The Brunswick News; Wednesday 29 October 1947

Pg. 8 col. 1 & pg. 3 col. 5

GLYNN CONVICT FARM WILL BE RE-OPENED—BUT ONLY WHITE PRISONERS TO WORK ON JEKYLL WILL BE HOUSED THERE. 

            The State Board of Corrections today was granted temporary use of the former Glynn county stockade, scene of the July 11 slayings of eight negro prisoners, to house convict laborers who will work on Jekyll Island.
            Charles A. Williams, state director of corrections, announced at the same time in a letter to the county commission that the Board of Corrections plans to establish a permanent camp on the island for its upkeep.  Only convicts with meritorious conduct records will be placed there, he said.
            In approving the reopening of the Anguilla camp at a called meeting the commission in its unanimously adopted resolution declared that it was untrue that “permanent re-establishment is contemplated.”
            The resolution specifies that “certain white prison labor only will be made promptly available to do the necessary work on the magnificent Jekyll Island Park facility prior to the scheduled opening of January 1.”
            Commissioners also voted to permit the Board of Corrections to remove needed equipment from the Anguilla stockade when facilities for a permanent camp on Jekyll Island are available.
            Occupancy of the stockade by Jekyll convict workers is expected to begin in the immediate future.
            Mr.

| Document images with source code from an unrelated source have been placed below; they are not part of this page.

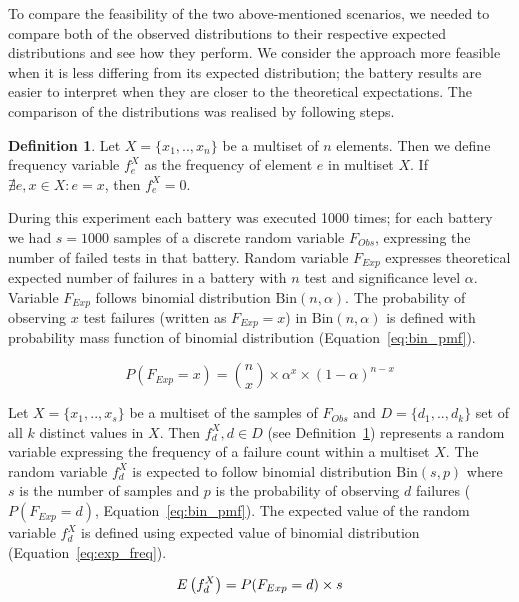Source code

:\documentclass[
  digital,  	%
  color,		%
  oneside,   	%
  12pt,
  nocover,
  notable,
  nolof,
  nolot,
]{fithesis3}
\theoremstyle{definition}
\newtheorem{definition}{Definition}[section]
\theoremstyle{remark}
\begin{document}
To compare the feasibility of the two above-mentioned scenarios, we needed to compare both of the observed distributions to their respective expected distributions and see how they perform. We consider the approach more feasible when it is less differing from its expected distribution; the battery results are easier to interpret when they are closer to the theoretical expectations. The comparison of the distributions was realised by following steps.

\begin{definition}
\label{def:freq}
Let $X = \{x_1, .. ,x_n\}$ be a multiset of $n$ elements. Then we define frequency variable $f_{e}^{X}$ as the frequency of element $e$ in multiset $X$. If $\nexists e, x \in X : e = x$, then $f_{e}^{X} = 0$.
\end{definition}

During this experiment each battery was executed 1000 times; for each battery we had $s = 1000$ samples of a discrete random variable $F_{Obs}$, expressing the number of failed tests in that battery. Random variable $F_{Exp}$ expresses theoretical expected number of failures in a battery with $n$ test and significance level $\alpha$. Variable $F_{Exp}$ follows binomial distribution $\text{Bin}(n, \alpha)$. The probability of observing $x$ test failures (written as $F_{Exp} = x$) in $\text{Bin}(n, \alpha)$ is defined with probability mass function of binomial distribution (Equation~\ref{eq:bin_pmf}).

\begin{equation}
\label{eq:bin_pmf}
P(F_{Exp} = x) = \binom nx \times \alpha^x \times (1-\alpha)^{n-x} 
\end{equation}

Let $X = \{x_1,..,x_s\}$ be a multiset of the samples of $F_{Obs}$ and $D = \{d_1,..,d_k\}$ set of all $k$ distinct values in $X$. Then $f_{d}^{X}, d \in D$ (see Definition~\ref{def:freq}) represents a random variable expressing the frequency of a failure count within a multiset $X$. The random variable $f_{d}^{X}$ is expected to follow binomial distribution $\text{Bin}(s, p)$ where $s$ is the number of samples and $p$ is the probability of observing $d$ failures ($P(F_{Exp} = d)$, Equation~\ref{eq:bin_pmf}). The expected value of the random variable $f_{d}^{X}$ is defined using expected value of binomial distribution (Equation~\ref{eq:exp_freq}).

\begin{equation}
\label{eq:exp_freq}
E\left(f_{d}^{X}\right) = P(F_{Exp} = d) \times s \\
\end{equation}
\end{document}

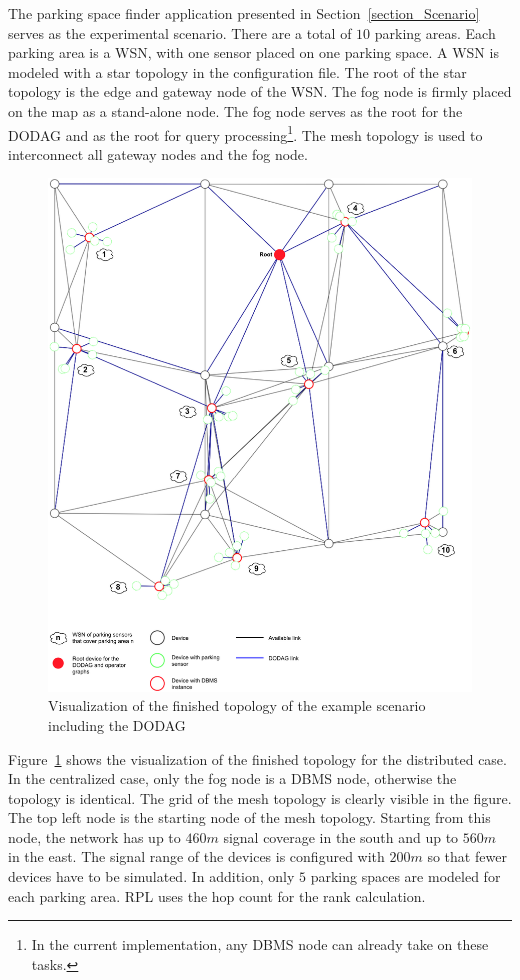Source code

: \documentclass[english,version-2019-11]{uzl-thesis}
\begin{document}
The parking space finder application presented in Section~\ref{section_Scenario} serves as the experimental scenario. There are a total of $10$ parking areas. Each parking area is a WSN, with one sensor placed on one parking space. A WSN is modeled with a star topology in the configuration file.
The root of the star topology is the edge and gateway node of the WSN. The fog node is firmly placed on the map as a stand-alone node. The fog node serves as the root for the DODAG and as the root for query processing\footnote{In the current implementation, any DBMS node can already take on these tasks.}.
The mesh topology is used to interconnect all gateway nodes and the fog node.
\begin{figure}[htpb]
  \centering
  \includegraphics[scale=0.6]{figure_evaluation_visualization.pdf}
  \caption{Visualization of the finished topology of the example scenario including the DODAG}
  \label{figure_evaluation_visualization}
\end{figure}

Figure~\ref{figure_evaluation_visualization} shows the visualization of the finished topology for the distributed case. In the centralized case, only the fog node is a DBMS node, otherwise the topology is identical. The grid of the mesh topology is clearly visible in the figure. The top left node is the starting node of the mesh topology. Starting from this node, the network has up to $460m$ signal coverage in the south and up to $560m$ in the east. The signal range of the devices is configured with $200m$ so that fewer devices have to be simulated. In addition, only $5$ parking spaces are modeled for each parking area. RPL uses the hop count for the rank calculation.
\end{document}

Williams informed the commission that a personal survey of the island facilities had convinced him that it would be impractical to quarter prison laborers there before a permanent camp can be constructed.  The chief factor against such a step at the present time, he said, are that relatives of the convicts would be unable to visit them and no adequate medical attention could be given.
            Member of a negro delegation that protested reopening of the camp when the issue was discussed in a commission session Saturday appeared at the meeting today and registered their approval of the action permitting a temporary use of the stockade to quarter white prisoners only.
            They had objected saying reestablishment of the camp would create a “feeling of insecurity” and might precipitate another incident like that of July 11 when eight negroes were killed in an alleged escape.
            In addressing remarks to members of the delegation Commissioner Ray Whittle emphasized that the reopening would not be permanent and billeting of the convicts on the island is not feasible at the present time.
            Whereas the slain negro convicts were subject to State Highway Department, employee[?], the white prisoners to be used in developing Jekyll Island will be under the supervision of trained Board of Correction guards.
            The commissioners resolution declares, “In granting this particular request of the Board of Corrections, the county commission wishes to emphasize its determination to extend all possible assistance to the state in promptly making the Jekyll Park attraction fully available to the public.”
            In answer to the question of using only free labor the resolution points out it is the responsibility of the Board of Corrections that “prisoners are usefully worked on public properties during the period of their discharge of their debt to society.”

 

 

The Brunswick News; Tuesday 4 November 1947

Pg. 8 col. 1

NEGRO’S DEATH TO BE INVESTIGATED—An inquest into the death of an elderly negro, who was struck by an automobile on Glynn avenue Sunday afternoon, will be held at 8 a.m.[?] Saturday.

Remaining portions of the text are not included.